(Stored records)

——————————

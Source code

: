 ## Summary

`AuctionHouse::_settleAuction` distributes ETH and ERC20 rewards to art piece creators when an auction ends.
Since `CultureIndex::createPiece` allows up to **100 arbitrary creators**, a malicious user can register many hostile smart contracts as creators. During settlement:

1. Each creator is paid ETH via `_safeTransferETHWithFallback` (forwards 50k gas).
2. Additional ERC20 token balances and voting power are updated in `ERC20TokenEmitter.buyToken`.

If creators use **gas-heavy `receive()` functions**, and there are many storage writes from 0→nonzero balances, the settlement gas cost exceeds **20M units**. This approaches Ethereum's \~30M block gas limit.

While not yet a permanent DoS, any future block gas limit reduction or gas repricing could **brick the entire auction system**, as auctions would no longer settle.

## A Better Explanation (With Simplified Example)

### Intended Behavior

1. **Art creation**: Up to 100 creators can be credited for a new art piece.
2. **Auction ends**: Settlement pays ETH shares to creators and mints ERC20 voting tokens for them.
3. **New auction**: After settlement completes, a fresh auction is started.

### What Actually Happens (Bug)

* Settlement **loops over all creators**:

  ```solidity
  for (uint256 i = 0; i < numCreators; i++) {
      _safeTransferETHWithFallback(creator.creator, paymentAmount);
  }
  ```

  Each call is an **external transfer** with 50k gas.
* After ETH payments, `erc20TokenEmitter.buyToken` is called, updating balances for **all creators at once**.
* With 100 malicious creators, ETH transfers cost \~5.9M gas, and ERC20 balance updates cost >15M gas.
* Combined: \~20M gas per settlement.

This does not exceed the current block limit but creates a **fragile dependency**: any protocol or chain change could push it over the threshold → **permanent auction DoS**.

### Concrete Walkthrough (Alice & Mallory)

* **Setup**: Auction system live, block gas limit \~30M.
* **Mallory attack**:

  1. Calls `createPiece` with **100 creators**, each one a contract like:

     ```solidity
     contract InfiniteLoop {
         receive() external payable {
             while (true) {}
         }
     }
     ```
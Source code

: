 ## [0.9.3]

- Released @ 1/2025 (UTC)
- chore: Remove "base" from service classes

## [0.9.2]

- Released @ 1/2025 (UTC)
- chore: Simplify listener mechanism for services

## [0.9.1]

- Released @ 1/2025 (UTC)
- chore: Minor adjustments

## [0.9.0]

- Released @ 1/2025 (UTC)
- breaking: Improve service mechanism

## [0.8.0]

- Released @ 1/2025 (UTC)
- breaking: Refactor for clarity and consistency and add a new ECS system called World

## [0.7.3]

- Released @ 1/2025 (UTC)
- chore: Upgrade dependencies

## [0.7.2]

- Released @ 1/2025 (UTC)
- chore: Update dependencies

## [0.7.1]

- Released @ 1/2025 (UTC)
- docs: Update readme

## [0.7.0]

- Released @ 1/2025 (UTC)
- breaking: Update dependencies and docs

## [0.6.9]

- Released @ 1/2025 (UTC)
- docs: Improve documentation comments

——————————

**What is being asked:**
Search the entries for the word "system", then list each line that holds it.

**Result for this task:**
While not yet a permanent DoS, any future block gas limit reduction or gas repricing could **brick the entire auction system**, as auctions would no longer settle.
* **Setup**: Auction system live, block gas limit \~30M.
- breaking: Refactor for clarity and consistency and add a new ECS system called World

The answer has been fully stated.